How would you like to snap your fingers, and have $2.5 billion suddenly appear in your wallet?
News Radio 1200 WOAI reports that's essentially what the Texas Senate Finance Committee has done, in a controversial move which was compared by House Speaker Joe Straus to the failed Houston Energy company Enron, which collapsed due to accounting failures.
The Texas Legislature is facing a shortfall this session as it prepares to write the state budget for the last two years, mainly due to declining energy prices, and the corresponding drop in sales and severance tax revenue.But lawmakers, as usual, are facing major challenges in funding higher education, Child Protective Services, and border security.
So State Sen. Jane Nelson (R-Flower Mound) has, in Straus' words, 'cooked the books' to make an extra $2.5 billion appear in the state budget.

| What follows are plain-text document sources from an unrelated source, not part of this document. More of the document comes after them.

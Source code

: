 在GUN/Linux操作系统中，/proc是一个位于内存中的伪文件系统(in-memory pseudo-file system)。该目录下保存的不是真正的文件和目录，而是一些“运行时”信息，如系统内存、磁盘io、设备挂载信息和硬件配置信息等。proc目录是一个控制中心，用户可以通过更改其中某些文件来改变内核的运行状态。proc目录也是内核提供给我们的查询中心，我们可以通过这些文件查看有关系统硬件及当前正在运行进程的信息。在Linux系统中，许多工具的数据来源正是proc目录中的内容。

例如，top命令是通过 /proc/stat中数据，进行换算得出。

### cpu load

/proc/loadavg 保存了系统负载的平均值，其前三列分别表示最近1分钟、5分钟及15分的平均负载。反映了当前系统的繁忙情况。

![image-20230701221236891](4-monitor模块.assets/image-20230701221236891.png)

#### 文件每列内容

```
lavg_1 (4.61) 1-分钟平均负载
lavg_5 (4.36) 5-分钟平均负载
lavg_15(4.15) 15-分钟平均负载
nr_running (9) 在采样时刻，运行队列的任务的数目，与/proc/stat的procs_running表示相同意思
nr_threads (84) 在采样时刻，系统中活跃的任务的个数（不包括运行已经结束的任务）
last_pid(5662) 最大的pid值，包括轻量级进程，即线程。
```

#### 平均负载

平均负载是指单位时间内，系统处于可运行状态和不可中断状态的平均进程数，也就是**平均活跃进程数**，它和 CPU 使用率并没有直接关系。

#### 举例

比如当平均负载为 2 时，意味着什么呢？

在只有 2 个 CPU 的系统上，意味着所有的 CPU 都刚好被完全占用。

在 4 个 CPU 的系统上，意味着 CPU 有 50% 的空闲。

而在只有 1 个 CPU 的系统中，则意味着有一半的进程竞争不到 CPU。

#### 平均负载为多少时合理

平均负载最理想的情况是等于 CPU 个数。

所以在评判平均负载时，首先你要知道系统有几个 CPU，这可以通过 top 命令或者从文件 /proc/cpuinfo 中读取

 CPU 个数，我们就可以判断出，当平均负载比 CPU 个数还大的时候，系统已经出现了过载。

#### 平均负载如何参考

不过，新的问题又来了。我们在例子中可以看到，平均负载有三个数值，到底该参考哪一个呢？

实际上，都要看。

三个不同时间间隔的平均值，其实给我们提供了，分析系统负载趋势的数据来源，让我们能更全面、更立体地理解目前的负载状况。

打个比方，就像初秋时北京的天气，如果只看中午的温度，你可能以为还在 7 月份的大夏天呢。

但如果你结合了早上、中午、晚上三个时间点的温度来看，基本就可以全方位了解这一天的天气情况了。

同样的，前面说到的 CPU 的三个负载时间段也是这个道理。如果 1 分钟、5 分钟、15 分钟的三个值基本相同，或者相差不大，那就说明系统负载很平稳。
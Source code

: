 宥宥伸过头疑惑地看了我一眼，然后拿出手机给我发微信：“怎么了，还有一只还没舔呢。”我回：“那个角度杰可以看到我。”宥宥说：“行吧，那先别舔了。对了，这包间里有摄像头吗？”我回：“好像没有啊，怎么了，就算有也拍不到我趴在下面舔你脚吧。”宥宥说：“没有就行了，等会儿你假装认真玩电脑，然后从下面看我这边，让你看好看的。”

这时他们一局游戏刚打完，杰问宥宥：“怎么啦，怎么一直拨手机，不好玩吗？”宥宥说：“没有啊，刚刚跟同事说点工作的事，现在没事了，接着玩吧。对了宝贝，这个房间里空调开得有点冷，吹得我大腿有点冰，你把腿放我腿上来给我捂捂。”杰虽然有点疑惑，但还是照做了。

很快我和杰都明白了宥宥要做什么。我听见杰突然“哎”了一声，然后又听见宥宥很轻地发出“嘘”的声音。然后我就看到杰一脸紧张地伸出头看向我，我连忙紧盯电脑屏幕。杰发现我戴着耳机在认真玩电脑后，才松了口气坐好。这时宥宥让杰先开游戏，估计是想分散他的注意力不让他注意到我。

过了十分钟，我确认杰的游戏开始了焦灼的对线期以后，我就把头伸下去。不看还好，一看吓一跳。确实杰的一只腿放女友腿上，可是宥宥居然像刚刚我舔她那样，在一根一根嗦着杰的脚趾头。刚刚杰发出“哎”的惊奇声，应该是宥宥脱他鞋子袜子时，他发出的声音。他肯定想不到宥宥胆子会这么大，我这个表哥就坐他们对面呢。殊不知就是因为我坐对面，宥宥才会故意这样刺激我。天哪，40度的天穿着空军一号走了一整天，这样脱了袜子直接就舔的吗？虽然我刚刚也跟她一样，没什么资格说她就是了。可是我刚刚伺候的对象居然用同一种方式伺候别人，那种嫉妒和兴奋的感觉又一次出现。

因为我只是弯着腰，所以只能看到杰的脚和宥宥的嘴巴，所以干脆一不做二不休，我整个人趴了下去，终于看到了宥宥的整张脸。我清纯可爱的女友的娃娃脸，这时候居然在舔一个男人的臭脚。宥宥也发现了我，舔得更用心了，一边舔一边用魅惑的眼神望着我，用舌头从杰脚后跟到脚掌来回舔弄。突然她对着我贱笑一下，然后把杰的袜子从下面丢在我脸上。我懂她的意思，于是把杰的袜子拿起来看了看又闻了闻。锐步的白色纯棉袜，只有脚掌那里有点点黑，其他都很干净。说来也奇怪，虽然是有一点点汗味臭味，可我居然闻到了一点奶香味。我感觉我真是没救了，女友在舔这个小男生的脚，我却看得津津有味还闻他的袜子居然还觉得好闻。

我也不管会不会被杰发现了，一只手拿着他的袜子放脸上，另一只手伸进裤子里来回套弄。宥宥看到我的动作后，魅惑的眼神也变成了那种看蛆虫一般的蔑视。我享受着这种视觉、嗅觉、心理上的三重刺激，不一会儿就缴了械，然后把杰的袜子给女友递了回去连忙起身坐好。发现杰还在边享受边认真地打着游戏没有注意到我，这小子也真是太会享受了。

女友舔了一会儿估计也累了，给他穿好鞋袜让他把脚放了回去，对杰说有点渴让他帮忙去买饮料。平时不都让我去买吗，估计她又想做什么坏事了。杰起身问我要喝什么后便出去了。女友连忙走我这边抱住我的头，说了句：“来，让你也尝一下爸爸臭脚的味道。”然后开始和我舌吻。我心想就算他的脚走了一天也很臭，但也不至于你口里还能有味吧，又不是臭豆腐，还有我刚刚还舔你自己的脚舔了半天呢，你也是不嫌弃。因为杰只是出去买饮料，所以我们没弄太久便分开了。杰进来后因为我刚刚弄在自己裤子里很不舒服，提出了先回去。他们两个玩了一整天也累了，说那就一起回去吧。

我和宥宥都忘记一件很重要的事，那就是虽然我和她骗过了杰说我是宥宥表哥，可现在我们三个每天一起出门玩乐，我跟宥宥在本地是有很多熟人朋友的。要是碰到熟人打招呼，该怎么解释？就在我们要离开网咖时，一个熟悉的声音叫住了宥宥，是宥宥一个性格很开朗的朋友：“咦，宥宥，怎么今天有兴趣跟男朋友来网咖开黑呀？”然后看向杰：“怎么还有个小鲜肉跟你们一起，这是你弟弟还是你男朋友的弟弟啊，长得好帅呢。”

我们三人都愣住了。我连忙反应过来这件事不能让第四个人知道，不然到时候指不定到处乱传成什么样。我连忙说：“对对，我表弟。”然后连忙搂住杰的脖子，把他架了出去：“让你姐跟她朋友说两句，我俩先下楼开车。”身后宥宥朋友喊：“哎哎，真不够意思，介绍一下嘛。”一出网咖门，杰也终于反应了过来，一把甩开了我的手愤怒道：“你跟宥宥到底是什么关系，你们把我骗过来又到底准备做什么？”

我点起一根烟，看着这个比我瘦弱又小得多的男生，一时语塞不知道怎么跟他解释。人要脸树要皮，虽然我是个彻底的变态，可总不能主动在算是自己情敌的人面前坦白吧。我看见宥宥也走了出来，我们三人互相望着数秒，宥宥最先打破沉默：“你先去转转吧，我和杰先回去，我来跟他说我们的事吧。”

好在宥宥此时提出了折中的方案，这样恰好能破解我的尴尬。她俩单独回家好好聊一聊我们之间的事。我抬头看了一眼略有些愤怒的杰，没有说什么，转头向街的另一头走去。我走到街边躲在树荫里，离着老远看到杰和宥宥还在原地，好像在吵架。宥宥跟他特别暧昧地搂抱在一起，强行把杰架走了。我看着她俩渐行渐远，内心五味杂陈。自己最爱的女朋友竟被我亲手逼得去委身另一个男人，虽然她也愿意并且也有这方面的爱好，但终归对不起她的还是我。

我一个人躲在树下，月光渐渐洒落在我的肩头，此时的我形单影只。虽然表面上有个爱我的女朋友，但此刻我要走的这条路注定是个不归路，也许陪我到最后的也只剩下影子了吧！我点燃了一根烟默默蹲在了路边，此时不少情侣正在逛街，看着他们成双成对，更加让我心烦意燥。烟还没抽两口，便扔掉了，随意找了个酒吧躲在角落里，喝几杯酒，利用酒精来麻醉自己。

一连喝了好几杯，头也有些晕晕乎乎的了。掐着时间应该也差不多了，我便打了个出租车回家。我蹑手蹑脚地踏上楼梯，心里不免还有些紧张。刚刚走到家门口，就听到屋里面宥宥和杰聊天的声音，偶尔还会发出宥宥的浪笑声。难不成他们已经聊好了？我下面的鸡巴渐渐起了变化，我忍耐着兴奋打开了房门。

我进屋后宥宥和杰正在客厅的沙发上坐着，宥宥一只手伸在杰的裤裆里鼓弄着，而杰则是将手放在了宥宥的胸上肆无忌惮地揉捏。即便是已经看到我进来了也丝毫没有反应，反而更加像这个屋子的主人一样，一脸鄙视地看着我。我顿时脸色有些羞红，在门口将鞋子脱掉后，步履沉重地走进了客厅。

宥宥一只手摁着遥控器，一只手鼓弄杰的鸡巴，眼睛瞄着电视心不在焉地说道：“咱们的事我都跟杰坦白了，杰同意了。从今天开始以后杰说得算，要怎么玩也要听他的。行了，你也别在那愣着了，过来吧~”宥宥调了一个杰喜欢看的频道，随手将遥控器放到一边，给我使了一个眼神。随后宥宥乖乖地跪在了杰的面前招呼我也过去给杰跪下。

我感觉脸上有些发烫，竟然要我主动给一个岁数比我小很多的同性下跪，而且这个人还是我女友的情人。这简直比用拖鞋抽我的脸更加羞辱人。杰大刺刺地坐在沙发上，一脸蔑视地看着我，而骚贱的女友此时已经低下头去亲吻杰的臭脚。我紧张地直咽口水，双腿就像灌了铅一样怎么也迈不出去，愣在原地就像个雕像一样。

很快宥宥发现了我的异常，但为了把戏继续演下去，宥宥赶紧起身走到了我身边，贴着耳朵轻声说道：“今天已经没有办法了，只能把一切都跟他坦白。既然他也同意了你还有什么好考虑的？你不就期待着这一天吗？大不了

In 2014, voters approved Proposition Seven, which required that money from the vehicle sales taxes and other sources, be earmarked for TxDOT for non tolled highway construction.
The money, roughly $5 billion every two years, is set to be paid to TxDOT in two installments, and one installment is set to be made in August of 2019, the very last month of the fiscal year that lawmakers are currently budgeting.
"That $2.5 billion of the Prop Seven transfer can occur in September of 2019, and therefore will not count against the Fiscal Year 2018-2019 biennium," Nelson said.
That means the state is paying the money to TxDOT in the two year fiscal cycle which will be budgeted by the 2019 Legislature, not the current one. Nelson says that means that $2.5 billion will be available for general revenue expenses in the current biennium.
"It is very important that the people understand, this doesn't take away any of that transportation money," Nelson said. "This is just something the Comptroller told us is available to us."I
t is unclear how this maneuver will play in the Texas House.
"This is the Texas Legislature," Straus said. "This is not Enron."